To further investigate the effect of acid hydrolysis on sugar-sulfonamide conjugates, additional honey samples were spiked with the 3 sulfonamides (0.2 μg/g) and left to sit overnight for the sulfonamides to bind with sugars [27]. Samples were then prepared using both Method A and Method B (n = 3 each). Signals corresponding to glucose-sulfonamide conjugates were identified in the chromatograms through the comparison with three standard mixtures rich in glucose-sulfonamide conjugates. These mixtures were then prepared by mechanochemical mixing of an equimolar mixture of glucose and individual sulfonamide in a Retsch Mixer Mill (MM 400 Newtown, PA, US) at room temperature using two stainless steel balls and a frequency of 30 Hz for 30 min. The reaction mixture for each sulfonamide was then suspended in water and filtered, and the residue was analyzed after dilution in water/methanol 95:5 (v/v).

2.5. Instrument analysis

Samples were analyzed using a 1290 series LC system from Agilent Technologies (Santa Clara, CA, USA) equipped with an InfinityLab Poroshell 120 Phenyl Hexyl (3.0 × 100 mm, 2.7 μm) column fitted with an InfinityLab Poroshell 120 EC-C18 (3.0 × 5 mm, 2.7 μm) guard column, both from Agilent Technologies. The mobile phase consisted in a mixture of water with 0.1% formic acid (solvent A) and methanol with 0.1% formic acid (solvent B), at a flow rate of 0.2 mL/min. The mobile phase gradient profile was as follows: 1 min 5% B, from 1 to 15 min gradient to 100% B, from 15 to 20 min 100% B, from 20 to 20.10 min gradient to 5% B and from 20.10 to 25 min 5% B. The injection volume was 20 μL and the column temperature was set to 20 °C. The LC system was coupled to a 6545 series QTOF from Agilent Technologies (Santa Clara, CA, USA) equipped with a Dual AJS ESI ion source operating in positive ionization mode.

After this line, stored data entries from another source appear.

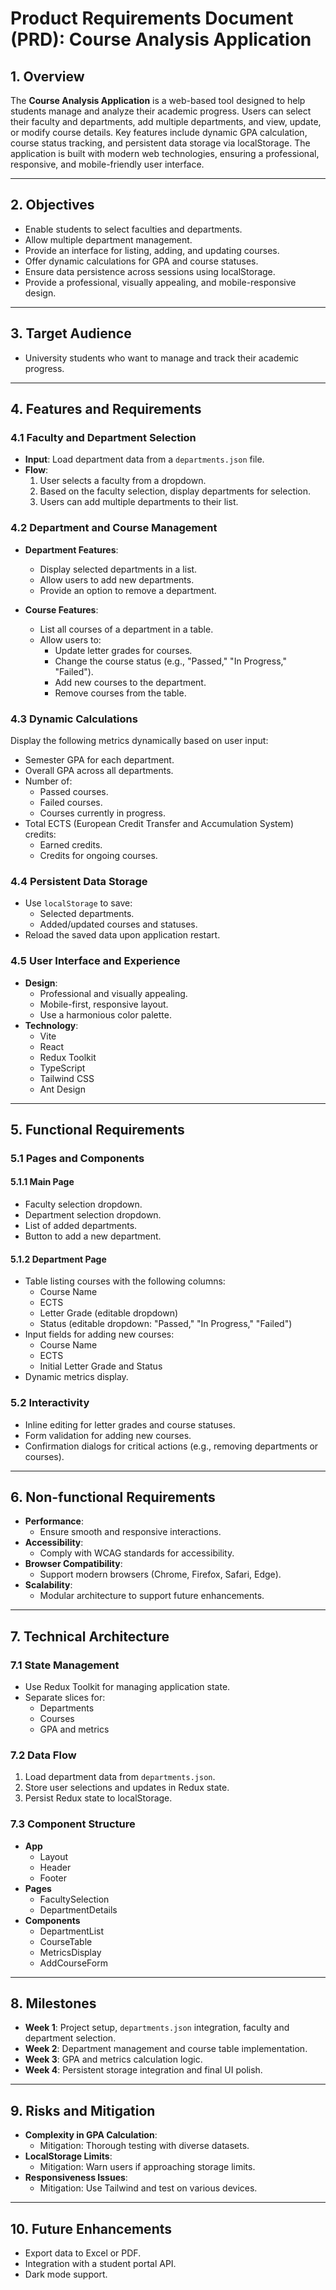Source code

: # Product Requirements Document (PRD): Course Analysis Application

## 1. Overview

The **Course Analysis Application** is a web-based tool designed to help students manage and analyze their academic progress. Users can select their faculty and departments, add multiple departments, and view, update, or modify course details. Key features include dynamic GPA calculation, course status tracking, and persistent data storage via localStorage. The application is built with modern web technologies, ensuring a professional, responsive, and mobile-friendly user interface.

---

## 2. Objectives

- Enable students to select faculties and departments.
- Allow multiple department management.
- Provide an interface for listing, adding, and updating courses.
- Offer dynamic calculations for GPA and course statuses.
- Ensure data persistence across sessions using localStorage.
- Provide a professional, visually appealing, and mobile-responsive design.

---

## 3. Target Audience

- University students who want to manage and track their academic progress.

---

## 4. Features and Requirements

### 4.1 Faculty and Department Selection

- **Input**: Load department data from a `departments.json` file.
- **Flow**:
  1. User selects a faculty from a dropdown.
  2. Based on the faculty selection, display departments for selection.
  3. Users can add multiple departments to their list.

### 4.2 Department and Course Management

- **Department Features**:

  - Display selected departments in a list.
  - Allow users to add new departments.
  - Provide an option to remove a department.

- **Course Features**:
  - List all courses of a department in a table.
  - Allow users to:
    - Update letter grades for courses.
    - Change the course status (e.g., "Passed," "In Progress," "Failed").
    - Add new courses to the department.
    - Remove courses from the table.

### 4.3 Dynamic Calculations

Display the following metrics dynamically based on user input:

- Semester GPA for each department.
- Overall GPA across all departments.
- Number of:
  - Passed courses.
  - Failed courses.
  - Courses currently in progress.
- Total ECTS (European Credit Transfer and Accumulation System) credits:
  - Earned credits.
  - Credits for ongoing courses.

### 4.4 Persistent Data Storage

- Use `localStorage` to save:
  - Selected departments.
  - Added/updated courses and statuses.
- Reload the saved data upon application restart.

### 4.5 User Interface and Experience

- **Design**:
  - Professional and visually appealing.
  - Mobile-first, responsive layout.
  - Use a harmonious color palette.
- **Technology**:
  - Vite
  - React
  - Redux Toolkit
  - TypeScript
  - Tailwind CSS
  - Ant Design

---

## 5. Functional Requirements

### 5.1 Pages and Components

#### 5.1.1 Main Page

- Faculty selection dropdown.
- Department selection dropdown.
- List of added departments.
- Button to add a new department.

#### 5.1.2 Department Page

- Table listing courses with the following columns:
  - Course Name
  - ECTS
  - Letter Grade (editable dropdown)
  - Status (editable dropdown: "Passed," "In Progress," "Failed")
- Input fields for adding new courses:
  - Course Name
  - ECTS
  - Initial Letter Grade and Status
- Dynamic metrics display.

### 5.2 Interactivity

- Inline editing for letter grades and course statuses.
- Form validation for adding new courses.
- Confirmation dialogs for critical actions (e.g., removing departments or courses).

---

## 6. Non-functional Requirements

- **Performance**:
  - Ensure smooth and responsive interactions.
- **Accessibility**:
  - Comply with WCAG standards for accessibility.
- **Browser Compatibility**:
  - Support modern browsers (Chrome, Firefox, Safari, Edge).
- **Scalability**:
  - Modular architecture to support future enhancements.

---

## 7. Technical Architecture

### 7.1 State Management

- Use Redux Toolkit for managing application state.
- Separate slices for:
  - Departments
  - Courses
  - GPA and metrics

### 7.2 Data Flow

1. Load department data from `departments.json`.
2. Store user selections and updates in Redux state.
3. Persist Redux state to localStorage.

### 7.3 Component Structure

- **App**
  - Layout
  - Header
  - Footer
- **Pages**
  - FacultySelection
  - DepartmentDetails
- **Components**
  - DepartmentList
  - CourseTable
  - MetricsDisplay
  - AddCourseForm

---

## 8. Milestones

- **Week 1**: Project setup, `departments.json` integration, faculty and department selection.
- **Week 2**: Department management and course table implementation.
- **Week 3**: GPA and metrics calculation logic.
- **Week 4**: Persistent storage integration and final UI polish.

---

## 9. Risks and Mitigation

- **Complexity in GPA Calculation**:
  - Mitigation: Thorough testing with diverse datasets.
- **LocalStorage Limits**:
  - Mitigation: Warn users if approaching storage limits.
- **Responsiveness Issues**:
  - Mitigation: Use Tailwind and test on various devices.

---

## 10. Future Enhancements

- Export data to Excel or PDF.
- Integration with a student portal API.
- Dark mode support.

Drying gas temperature was 325 °C with a flow of 5 L/min, sheath gas temperature was 275 °C with a flow of 12 L/min, the pressure on the nebulizer was 20 psi, the capillary voltage was 4000 V, the fragmentor voltage was 175 V, the skimmer voltage was 65 V and the nozzle voltage was 2000 V. All Ions MS/MS data was collected as MS scans between m/z 100 and 1700 at a scan rate of 3 spectra/s for four different collision energies (0, 10, 20 and 40 eV). A diode-array detector (DAD; scan range: 190–640 nm with a 2 nm step and a slit of 4 nm) coupled to the HPLC-Q-TOF-MS system was also used for the study of the diversion of elution to waste. Samples were kept at 4 °C in the multisampler compartment.

2.6. Data treatment

Instrument response linearity was calculated for each compound as the relative standard deviation (RSD) of the response factors (RF) of the seven calibration curve standards (ranging 0.08–40 ng/mL). Antibiotic concentrations were calculated using the Agilent Mass Hunter Workstation Software–Quantitative Analysis B.07.01, for three different m/z extraction window values (±5, ±10 and ±20 ppm). Extraction window values were selected to represent the range of values used by other authors in similar targeted and non-targeted studies [28–30]. Quantification was done based on external calibration, and peaks with a signal-to-noise ratio below 10 were considered below the limit of quantification. The following mass-to-charge ratios were used for quantification: 916.5270 for tylosin A, 772.4483 for tylosin B, 407.2216 for lincomycin, 226.0464 for furazolidone, 254.0599 for sulfamethoxazole, 279.0916 for sulfamethazine and 311.0814 for sulfadimethoxine. Matrix effect, recovery, instrument linearity, method linearity, repeatability, instrument detection limit (IDL), method detection limit (MDL) and limit of quantification (LOQ) were calculated for each compound for each of the three m/z extraction window values. Matrix effect (ME) and recovery (RE) were calculated according to the proposed by Matuszewski by comparing the response of each compound in samples spiked before dilution (RE), after dilution (ME) and in solvent [31]. The overall method linearity was assessed from the Pearson coefficient of the linear correlation between the experimental and theoretical spiked concentrations. Repeatability was assessed from the RSD obtained for five replicates of three spiked honey samples. IDL was calculated as the concentration leading to a signal-to-noise ratio (S/N) of 3, derived from the S/N of the lowest standard of the calibration curve. MDL was calculated as 3σ of the signals of 10 procedural blanks around the retention time of each compound. LOQ was calculated as 3.3 times the MDL.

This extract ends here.